-- Your goal --
Check each line of the records below for the word "includegraphics" and copy those where it appears.

-- Extracted records --
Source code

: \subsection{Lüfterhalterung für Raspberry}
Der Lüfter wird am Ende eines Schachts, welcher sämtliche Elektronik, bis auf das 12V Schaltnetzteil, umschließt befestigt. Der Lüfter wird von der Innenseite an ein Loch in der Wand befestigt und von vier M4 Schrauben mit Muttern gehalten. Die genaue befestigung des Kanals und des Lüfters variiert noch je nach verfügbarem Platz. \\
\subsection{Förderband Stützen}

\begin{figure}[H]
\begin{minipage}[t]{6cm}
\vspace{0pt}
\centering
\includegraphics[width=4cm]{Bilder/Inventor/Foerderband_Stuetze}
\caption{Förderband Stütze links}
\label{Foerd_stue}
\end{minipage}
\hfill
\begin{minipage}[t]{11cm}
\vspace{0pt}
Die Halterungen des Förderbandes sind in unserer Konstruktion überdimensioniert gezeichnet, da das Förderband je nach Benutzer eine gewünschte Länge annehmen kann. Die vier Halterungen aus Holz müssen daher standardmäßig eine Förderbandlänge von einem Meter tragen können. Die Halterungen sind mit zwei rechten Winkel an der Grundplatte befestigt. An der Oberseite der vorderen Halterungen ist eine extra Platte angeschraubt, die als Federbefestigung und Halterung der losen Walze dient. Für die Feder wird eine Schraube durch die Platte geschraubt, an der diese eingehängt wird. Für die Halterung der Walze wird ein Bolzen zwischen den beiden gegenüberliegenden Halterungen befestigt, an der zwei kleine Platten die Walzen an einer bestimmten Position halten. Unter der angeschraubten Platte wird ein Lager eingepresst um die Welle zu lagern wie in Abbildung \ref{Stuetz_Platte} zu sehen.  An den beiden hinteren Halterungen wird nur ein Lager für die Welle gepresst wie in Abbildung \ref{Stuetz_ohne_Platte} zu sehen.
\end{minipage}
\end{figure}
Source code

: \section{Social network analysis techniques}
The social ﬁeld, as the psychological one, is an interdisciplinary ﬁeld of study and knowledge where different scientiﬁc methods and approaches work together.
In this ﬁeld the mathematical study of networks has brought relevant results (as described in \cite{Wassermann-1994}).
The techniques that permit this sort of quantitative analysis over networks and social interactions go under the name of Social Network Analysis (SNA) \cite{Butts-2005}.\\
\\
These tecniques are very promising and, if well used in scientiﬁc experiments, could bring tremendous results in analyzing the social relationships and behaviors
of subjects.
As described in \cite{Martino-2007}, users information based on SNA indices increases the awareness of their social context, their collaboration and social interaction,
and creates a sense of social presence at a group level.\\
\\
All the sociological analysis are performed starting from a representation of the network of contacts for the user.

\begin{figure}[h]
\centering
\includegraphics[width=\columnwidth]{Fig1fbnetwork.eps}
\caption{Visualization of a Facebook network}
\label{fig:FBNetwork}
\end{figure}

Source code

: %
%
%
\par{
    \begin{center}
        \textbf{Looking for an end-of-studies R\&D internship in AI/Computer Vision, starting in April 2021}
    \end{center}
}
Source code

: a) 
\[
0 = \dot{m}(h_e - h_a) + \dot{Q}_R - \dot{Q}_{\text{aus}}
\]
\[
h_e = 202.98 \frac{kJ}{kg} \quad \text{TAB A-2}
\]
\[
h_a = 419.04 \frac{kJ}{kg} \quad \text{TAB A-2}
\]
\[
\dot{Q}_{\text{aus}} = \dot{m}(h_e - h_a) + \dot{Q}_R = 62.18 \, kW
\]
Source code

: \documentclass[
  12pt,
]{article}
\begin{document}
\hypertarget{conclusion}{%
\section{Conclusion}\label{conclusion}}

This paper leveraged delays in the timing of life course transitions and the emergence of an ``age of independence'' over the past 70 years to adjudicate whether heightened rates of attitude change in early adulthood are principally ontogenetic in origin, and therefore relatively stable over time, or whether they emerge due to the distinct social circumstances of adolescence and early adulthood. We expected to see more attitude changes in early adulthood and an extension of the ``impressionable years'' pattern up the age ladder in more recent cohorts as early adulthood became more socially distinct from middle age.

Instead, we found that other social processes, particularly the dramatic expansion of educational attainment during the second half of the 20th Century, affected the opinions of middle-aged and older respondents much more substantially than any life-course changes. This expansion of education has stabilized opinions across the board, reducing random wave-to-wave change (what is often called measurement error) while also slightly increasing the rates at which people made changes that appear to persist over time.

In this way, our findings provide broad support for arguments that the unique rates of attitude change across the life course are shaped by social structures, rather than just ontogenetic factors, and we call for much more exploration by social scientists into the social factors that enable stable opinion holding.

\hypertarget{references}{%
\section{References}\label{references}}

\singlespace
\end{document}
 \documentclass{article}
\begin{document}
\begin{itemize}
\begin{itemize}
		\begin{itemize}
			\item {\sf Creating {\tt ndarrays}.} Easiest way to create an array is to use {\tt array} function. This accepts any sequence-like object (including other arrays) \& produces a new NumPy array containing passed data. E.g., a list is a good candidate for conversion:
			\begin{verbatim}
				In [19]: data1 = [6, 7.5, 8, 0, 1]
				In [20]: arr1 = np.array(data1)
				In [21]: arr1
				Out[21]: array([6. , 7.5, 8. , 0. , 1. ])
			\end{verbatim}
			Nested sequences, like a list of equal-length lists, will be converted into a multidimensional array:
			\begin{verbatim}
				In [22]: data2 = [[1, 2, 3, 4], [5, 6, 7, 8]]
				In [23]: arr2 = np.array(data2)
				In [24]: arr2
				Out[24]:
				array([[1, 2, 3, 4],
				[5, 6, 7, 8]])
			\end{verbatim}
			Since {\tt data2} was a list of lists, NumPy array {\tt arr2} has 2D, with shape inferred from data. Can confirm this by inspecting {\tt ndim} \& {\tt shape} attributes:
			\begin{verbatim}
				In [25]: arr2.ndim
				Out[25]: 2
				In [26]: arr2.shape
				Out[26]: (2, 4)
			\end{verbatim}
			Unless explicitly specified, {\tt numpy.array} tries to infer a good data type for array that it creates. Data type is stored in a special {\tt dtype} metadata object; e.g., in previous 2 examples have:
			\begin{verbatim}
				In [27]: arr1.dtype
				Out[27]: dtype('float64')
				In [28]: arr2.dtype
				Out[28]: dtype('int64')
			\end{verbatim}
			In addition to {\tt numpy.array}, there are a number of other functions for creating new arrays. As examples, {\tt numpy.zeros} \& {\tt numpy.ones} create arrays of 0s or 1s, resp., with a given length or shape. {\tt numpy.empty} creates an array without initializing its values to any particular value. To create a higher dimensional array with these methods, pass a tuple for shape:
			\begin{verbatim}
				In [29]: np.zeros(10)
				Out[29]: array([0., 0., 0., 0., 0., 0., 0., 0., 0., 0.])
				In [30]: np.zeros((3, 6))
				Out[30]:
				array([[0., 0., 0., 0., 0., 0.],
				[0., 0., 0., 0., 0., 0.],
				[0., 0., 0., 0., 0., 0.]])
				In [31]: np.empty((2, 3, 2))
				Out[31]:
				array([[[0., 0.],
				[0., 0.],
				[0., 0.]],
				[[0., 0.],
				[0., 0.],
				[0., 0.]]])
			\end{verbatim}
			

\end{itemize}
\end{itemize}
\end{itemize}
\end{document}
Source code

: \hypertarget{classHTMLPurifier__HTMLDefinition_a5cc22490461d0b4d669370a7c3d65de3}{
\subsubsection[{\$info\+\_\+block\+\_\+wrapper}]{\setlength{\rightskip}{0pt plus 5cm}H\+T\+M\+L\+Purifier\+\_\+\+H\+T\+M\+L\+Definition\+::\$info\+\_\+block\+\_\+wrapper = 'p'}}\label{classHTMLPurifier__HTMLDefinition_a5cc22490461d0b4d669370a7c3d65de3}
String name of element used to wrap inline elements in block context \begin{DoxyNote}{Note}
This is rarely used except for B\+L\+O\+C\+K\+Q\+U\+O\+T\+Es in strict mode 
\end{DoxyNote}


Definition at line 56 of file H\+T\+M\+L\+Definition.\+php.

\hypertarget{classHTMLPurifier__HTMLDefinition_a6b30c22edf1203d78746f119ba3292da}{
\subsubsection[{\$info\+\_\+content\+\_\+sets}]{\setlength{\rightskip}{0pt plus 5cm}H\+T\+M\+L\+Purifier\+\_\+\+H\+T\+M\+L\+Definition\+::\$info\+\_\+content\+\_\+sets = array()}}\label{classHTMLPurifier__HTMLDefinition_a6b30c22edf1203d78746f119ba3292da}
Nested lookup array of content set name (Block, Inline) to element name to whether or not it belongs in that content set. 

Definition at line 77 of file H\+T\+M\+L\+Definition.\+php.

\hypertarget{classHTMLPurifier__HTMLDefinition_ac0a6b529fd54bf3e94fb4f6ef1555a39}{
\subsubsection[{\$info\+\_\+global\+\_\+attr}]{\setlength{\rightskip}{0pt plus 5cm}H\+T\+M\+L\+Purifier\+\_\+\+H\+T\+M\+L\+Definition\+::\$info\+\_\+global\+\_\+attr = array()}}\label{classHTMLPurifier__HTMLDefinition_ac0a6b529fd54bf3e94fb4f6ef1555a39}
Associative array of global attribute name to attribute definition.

-- Response for this exercise --
\includegraphics[width=4cm]{Bilder/Inventor/Foerderband_Stuetze}
\includegraphics[width=\columnwidth]{Fig1fbnetwork.eps}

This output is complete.